© 2000-2001 by T.L. Hubeart Jr.
Così fan tutte (K. 588) was the last of
three operas that Mozart wrote in collaboration with librettist Lorenzo Da Ponte. Unlike its predecessors Le nozze
di Figaro (K. 492) and Don Giovanni (K.
527), which were based on pre-existing plays, Così’s
origins are rather scantily documented. Professor Alan Tyson, in his valuable
book on the autographs of Mozart’s works, remarks that not only is there little
to go on from Mozart’s own correspondence and nothing from any of the original
cast, but "even the librettist Da Ponte’s
memoirs, always disappointing where his collaboration with Mozart is concerned,
are particularly unforthcoming" about this opera.1 Even
what was previously thought to be fact--the opera’s supposed commission by
Emperor Joseph II--is now regarded as dubious, given that the foundation is
apparently little more than a few ambiguous words from Niemetschek’s
1798 Mozart biography ("he wasn’t capable of refusing the commission;
the text was expressly imposed") and an 1837 elaboration of this by
one Friedrich in Reise und Liebe-Skizzen.2
Another
disadvantage that Così suffers is a long
tradition of denigration that flourished in the nineteenth century, when the
subject was considered "trivial and scandalous, degrading to the
romantic idealization of women."3 While Mozart’s final
opera seria, La clemenza
di Tito (K. 621), was being used by Mozart’s
widow for benefit concert performances and going through numerous editions (six
of them by 1810),4 Così suffered
distortion via a host of (mostly German) adaptations, although at the end of
the century and at the beginning of the twentieth, conductors such as Hermann
Levi and composer-conductors like Gustav Mahler and Richard Strauss attempted
to revive the work in a form closer to Mozart’s intentions.5
But
even when the fashion of transmogrifying the opera via an alien libretto had
passed, the score was still treated cavalierly, with numerous omissions of
arias and deletions of various stretches of music.

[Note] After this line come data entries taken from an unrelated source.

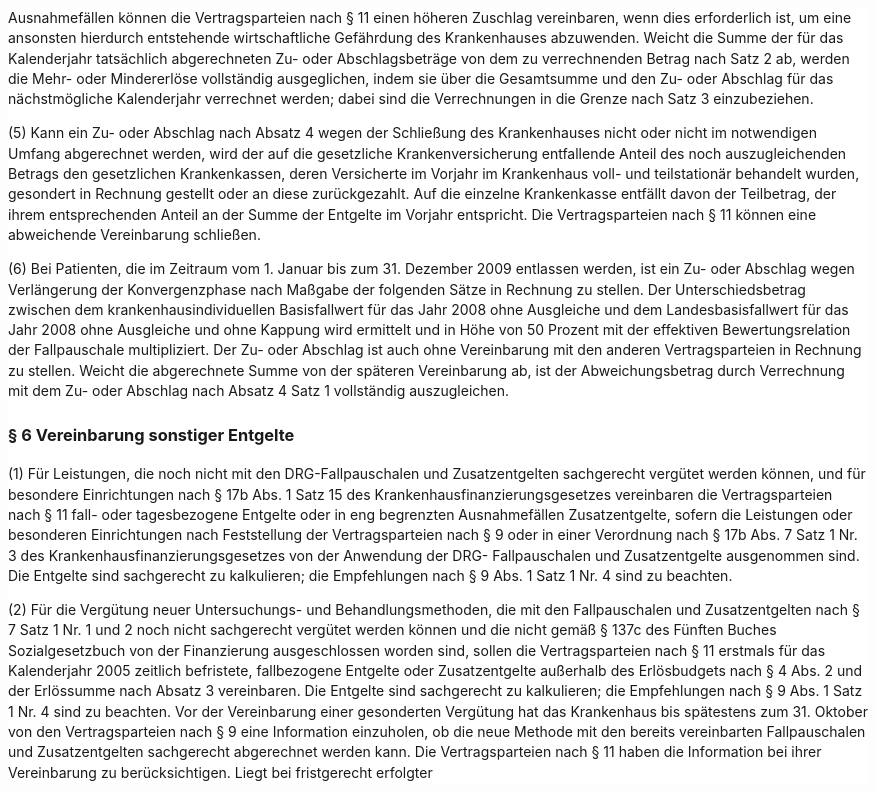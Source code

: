 Ausnahmefällen können die Vertragsparteien nach § 11 einen höheren
Zuschlag vereinbaren, wenn dies erforderlich ist, um eine ansonsten
hierdurch entstehende wirtschaftliche Gefährdung des Krankenhauses
abzuwenden. Weicht die Summe der für das Kalenderjahr tatsächlich
abgerechneten Zu- oder Abschlagsbeträge von dem zu verrechnenden
Betrag nach Satz 2 ab, werden die Mehr- oder Mindererlöse vollständig
ausgeglichen, indem sie über die Gesamtsumme und den Zu- oder Abschlag
für das nächstmögliche Kalenderjahr verrechnet werden; dabei sind die
Verrechnungen in die Grenze nach Satz 3 einzubeziehen.

(5) Kann ein Zu- oder Abschlag nach Absatz 4 wegen der Schließung des
Krankenhauses nicht oder nicht im notwendigen Umfang abgerechnet
werden, wird der auf die gesetzliche Krankenversicherung entfallende
Anteil des noch auszugleichenden Betrags den gesetzlichen
Krankenkassen, deren Versicherte im Vorjahr im Krankenhaus voll- und
teilstationär behandelt wurden, gesondert in Rechnung gestellt oder an
diese zurückgezahlt. Auf die einzelne Krankenkasse entfällt davon der
Teilbetrag, der ihrem entsprechenden Anteil an der Summe der Entgelte
im Vorjahr entspricht. Die Vertragsparteien nach § 11 können eine
abweichende Vereinbarung schließen.

(6) Bei Patienten, die im Zeitraum vom 1. Januar bis zum 31. Dezember
2009 entlassen werden, ist ein Zu- oder Abschlag wegen Verlängerung
der Konvergenzphase nach Maßgabe der folgenden Sätze in Rechnung zu
stellen. Der Unterschiedsbetrag zwischen dem krankenhausindividuellen
Basisfallwert für das Jahr 2008 ohne Ausgleiche und dem
Landesbasisfallwert für das Jahr 2008 ohne Ausgleiche und ohne Kappung
wird ermittelt und in Höhe von 50 Prozent mit der effektiven
Bewertungsrelation der Fallpauschale multipliziert. Der Zu- oder
Abschlag ist auch ohne Vereinbarung mit den anderen Vertragsparteien
in Rechnung zu stellen. Weicht die abgerechnete Summe von der späteren
Vereinbarung ab, ist der Abweichungsbetrag durch Verrechnung mit dem
Zu- oder Abschlag nach Absatz 4 Satz 1 vollständig auszugleichen.


### § 6 Vereinbarung sonstiger Entgelte

(1) Für Leistungen, die noch nicht mit den DRG-Fallpauschalen und
Zusatzentgelten sachgerecht vergütet werden können, und für besondere
Einrichtungen nach § 17b Abs. 1 Satz 15 des
Krankenhausfinanzierungsgesetzes vereinbaren die Vertragsparteien nach
§ 11 fall- oder tagesbezogene Entgelte oder in eng begrenzten
Ausnahmefällen Zusatzentgelte, sofern die Leistungen oder besonderen
Einrichtungen nach Feststellung der Vertragsparteien nach § 9 oder in
einer Verordnung nach § 17b Abs. 7 Satz 1 Nr. 3 des
Krankenhausfinanzierungsgesetzes von der Anwendung der DRG-
Fallpauschalen und Zusatzentgelte ausgenommen sind. Die Entgelte sind
sachgerecht zu kalkulieren; die Empfehlungen nach § 9 Abs. 1 Satz 1
Nr. 4 sind zu beachten.

(2) Für die Vergütung neuer Untersuchungs- und Behandlungsmethoden,
die mit den Fallpauschalen und Zusatzentgelten nach § 7 Satz 1 Nr. 1
und 2 noch nicht sachgerecht vergütet werden können und die nicht
gemäß § 137c des Fünften Buches Sozialgesetzbuch von der Finanzierung
ausgeschlossen worden sind, sollen die Vertragsparteien nach § 11
erstmals für das Kalenderjahr 2005 zeitlich befristete, fallbezogene
Entgelte oder Zusatzentgelte außerhalb des Erlösbudgets nach § 4 Abs.
2 und der Erlössumme nach Absatz 3 vereinbaren. Die Entgelte sind
sachgerecht zu kalkulieren; die Empfehlungen nach § 9 Abs. 1 Satz 1
Nr. 4 sind zu beachten. Vor der Vereinbarung einer gesonderten
Vergütung hat das Krankenhaus bis spätestens zum 31. Oktober von den
Vertragsparteien nach § 9 eine Information einzuholen, ob die neue
Methode mit den bereits vereinbarten Fallpauschalen und
Zusatzentgelten sachgerecht abgerechnet werden kann. Die
Vertragsparteien nach § 11 haben die Information bei ihrer
Vereinbarung zu berücksichtigen. Liegt bei fristgerecht erfolgter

The first recording of this
opera that I myself owned--a Deutsche Grammophon LP
set of a performance at the 1974 Salzburg Festival conducted by Karl Böhm, which I bought in junior high school and long ago
gave away (apparently never released on CD, thankfully)5a--made
so many cuts in the music that I now wonder if it should have been billed as
the "Reader’s Digest Version" of Così!
But Böhm’s cuts do stem from a tradition that goes as
far back as Mozart’s autograph and early manuscript copies of it, where
contemporary hands have marked passages for deletion;6
and the fact that commercially-available recordings still remove arias from the
score shows that this sad practice is still not quite dead.
It
is therefore worth commenting when a recording appears that endeavors to
present Mozart’s entire score--and worth rejoicing when that recording is as
singularly sensational as is the recent release by Harmonia Mundi
of a fine performance led by René Jacobs directing Concerto Köln
(HMC 951663.65). The fact that this recording employs authentic instruments
should not deter anyone from investigating this release. The instrumentalists
and the singers--a fine cast consisting of Véronique
Gens, Bernarda Fink, Werner Güra,
Marcel Boone, Pietro Spagnoli,
and Graciela Oddone--do not treat the
instruments or the music itself as museum-artifact material, liable to break if
handled too roughly. They perform the work instead as living music, and it
blazes like a fireworks display under their collective ministrations. Rarely
can the opera have sounded better than this, in my opinion. I will have more to
say about this recording below.
A
score like Così deserves a full-blooded
presentation, although, until relatively recently, it has rarely even been
given a fighting chance. Part of this is no doubt because of the
nineteenth-century devaluation the opera suffered for the reasons mentioned
above. The great Mozart scholar H.C. Robbins Landon refers to the opera's story
as a "seduction plot," comparing the work to Laclos’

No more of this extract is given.